• Task goal: Your answer is the lines below, exactly, from the one that contains "M6 sole & -0.52" through the one that contains "M7 year2006 &", both included.
══════════════════════════════
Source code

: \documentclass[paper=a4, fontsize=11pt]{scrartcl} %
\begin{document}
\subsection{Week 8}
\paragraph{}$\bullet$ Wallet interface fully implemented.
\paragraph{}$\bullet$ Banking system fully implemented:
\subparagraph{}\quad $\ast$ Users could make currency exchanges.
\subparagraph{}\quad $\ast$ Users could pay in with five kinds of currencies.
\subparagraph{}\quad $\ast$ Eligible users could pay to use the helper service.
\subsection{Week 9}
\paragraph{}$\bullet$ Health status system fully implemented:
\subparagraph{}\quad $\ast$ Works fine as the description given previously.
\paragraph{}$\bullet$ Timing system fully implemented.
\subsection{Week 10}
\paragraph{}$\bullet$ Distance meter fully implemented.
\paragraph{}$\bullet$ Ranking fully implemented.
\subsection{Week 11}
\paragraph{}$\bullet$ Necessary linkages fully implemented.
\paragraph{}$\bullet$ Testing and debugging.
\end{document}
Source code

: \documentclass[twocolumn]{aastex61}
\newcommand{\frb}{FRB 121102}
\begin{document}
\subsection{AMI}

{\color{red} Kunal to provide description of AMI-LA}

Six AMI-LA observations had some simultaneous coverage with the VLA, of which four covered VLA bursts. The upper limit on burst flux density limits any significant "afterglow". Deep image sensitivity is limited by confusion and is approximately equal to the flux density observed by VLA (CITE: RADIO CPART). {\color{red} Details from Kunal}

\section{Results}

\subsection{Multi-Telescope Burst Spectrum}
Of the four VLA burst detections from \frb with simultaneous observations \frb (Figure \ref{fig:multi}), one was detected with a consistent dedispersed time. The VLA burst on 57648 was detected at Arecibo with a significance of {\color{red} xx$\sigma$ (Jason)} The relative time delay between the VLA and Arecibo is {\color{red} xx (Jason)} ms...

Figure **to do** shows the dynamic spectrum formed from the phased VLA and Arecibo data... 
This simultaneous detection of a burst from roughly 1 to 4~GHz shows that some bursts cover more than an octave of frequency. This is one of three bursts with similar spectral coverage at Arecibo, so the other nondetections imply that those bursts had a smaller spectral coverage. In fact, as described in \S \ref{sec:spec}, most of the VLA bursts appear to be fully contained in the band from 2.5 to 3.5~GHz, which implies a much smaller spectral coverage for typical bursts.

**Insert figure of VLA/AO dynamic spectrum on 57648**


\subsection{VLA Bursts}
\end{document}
══════════════════════════════
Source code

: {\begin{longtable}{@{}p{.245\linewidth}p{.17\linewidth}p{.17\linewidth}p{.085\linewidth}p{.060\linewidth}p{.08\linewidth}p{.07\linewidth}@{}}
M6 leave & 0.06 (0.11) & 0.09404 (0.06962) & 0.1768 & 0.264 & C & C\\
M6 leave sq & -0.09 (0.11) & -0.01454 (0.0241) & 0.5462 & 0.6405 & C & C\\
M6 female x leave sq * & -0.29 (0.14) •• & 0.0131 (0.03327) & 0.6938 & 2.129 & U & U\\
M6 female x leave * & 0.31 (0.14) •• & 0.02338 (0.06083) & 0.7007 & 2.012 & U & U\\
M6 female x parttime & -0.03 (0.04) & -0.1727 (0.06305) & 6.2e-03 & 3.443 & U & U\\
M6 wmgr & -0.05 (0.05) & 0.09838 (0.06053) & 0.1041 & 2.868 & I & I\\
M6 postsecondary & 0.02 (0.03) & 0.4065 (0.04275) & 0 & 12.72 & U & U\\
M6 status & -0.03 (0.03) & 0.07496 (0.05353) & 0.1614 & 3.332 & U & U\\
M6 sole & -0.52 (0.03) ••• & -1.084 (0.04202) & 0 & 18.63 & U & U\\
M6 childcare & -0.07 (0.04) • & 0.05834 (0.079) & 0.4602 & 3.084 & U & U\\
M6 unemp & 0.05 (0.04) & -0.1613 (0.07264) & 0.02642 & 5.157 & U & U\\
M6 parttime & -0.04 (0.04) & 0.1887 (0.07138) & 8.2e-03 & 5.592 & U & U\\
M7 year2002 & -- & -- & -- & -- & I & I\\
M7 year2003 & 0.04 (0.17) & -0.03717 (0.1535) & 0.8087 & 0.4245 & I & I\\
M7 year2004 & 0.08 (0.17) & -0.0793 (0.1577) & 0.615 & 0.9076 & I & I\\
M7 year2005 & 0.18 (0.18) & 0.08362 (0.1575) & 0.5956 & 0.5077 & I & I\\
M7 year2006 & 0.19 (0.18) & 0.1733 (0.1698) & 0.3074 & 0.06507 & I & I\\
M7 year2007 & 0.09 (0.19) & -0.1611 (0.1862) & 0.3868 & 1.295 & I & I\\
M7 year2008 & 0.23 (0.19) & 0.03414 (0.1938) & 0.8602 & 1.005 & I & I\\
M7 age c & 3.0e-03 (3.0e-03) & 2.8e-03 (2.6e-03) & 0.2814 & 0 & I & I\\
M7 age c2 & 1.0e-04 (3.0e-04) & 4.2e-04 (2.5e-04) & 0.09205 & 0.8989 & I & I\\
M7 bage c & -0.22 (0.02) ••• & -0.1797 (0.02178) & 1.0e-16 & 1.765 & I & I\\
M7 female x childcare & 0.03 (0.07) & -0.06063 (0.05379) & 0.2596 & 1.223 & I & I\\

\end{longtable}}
══════════════════════════════
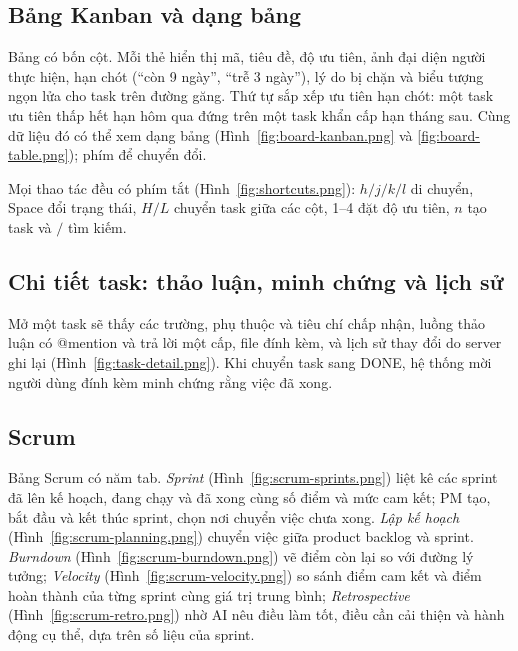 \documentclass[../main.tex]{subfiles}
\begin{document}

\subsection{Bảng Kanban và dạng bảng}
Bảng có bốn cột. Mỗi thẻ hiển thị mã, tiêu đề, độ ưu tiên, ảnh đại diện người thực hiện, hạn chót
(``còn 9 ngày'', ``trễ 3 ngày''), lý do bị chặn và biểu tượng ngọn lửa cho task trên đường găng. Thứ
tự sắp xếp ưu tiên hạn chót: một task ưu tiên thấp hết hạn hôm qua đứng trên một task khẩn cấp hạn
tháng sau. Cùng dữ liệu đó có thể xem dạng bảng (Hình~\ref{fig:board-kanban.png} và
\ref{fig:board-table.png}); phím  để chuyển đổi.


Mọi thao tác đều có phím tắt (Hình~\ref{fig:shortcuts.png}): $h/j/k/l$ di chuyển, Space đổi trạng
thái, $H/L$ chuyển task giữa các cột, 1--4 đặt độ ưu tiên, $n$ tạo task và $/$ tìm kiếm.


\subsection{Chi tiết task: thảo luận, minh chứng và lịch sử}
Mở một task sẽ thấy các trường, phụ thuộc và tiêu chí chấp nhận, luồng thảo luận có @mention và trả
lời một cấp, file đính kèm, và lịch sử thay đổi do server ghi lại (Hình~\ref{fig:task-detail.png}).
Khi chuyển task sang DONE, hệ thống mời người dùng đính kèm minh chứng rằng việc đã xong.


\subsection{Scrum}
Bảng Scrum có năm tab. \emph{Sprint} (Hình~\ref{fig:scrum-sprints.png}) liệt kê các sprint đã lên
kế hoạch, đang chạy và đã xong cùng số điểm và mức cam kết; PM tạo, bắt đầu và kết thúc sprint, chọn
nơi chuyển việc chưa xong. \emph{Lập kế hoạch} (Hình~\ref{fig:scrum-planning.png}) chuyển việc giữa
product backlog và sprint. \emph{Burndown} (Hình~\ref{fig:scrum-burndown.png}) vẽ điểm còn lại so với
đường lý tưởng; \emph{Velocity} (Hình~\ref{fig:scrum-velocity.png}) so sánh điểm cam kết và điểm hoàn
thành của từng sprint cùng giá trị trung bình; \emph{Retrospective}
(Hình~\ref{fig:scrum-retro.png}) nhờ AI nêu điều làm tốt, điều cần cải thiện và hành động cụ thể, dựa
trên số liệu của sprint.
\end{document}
══════════════════════════════
• Task output:
M6 sole & -0.52 (0.03) ••• & -1.084 (0.04202) & 0 & 18.63 & U & U\\
M6 childcare & -0.07 (0.04) • & 0.05834 (0.079) & 0.4602 & 3.084 & U & U\\
M6 unemp & 0.05 (0.04) & -0.1613 (0.07264) & 0.02642 & 5.157 & U & U\\
M6 parttime & -0.04 (0.04) & 0.1887 (0.07138) & 8.2e-03 & 5.592 & U & U\\
M7 year2002 & -- & -- & -- & -- & I & I\\
M7 year2003 & 0.04 (0.17) & -0.03717 (0.1535) & 0.8087 & 0.4245 & I & I\\
M7 year2004 & 0.08 (0.17) & -0.0793 (0.1577) & 0.615 & 0.9076 & I & I\\
M7 year2005 & 0.18 (0.18) & 0.08362 (0.1575) & 0.5956 & 0.5077 & I & I\\
M7 year2006 & 0.19 (0.18) & 0.1733 (0.1698) & 0.3074 & 0.06507 & I & I\\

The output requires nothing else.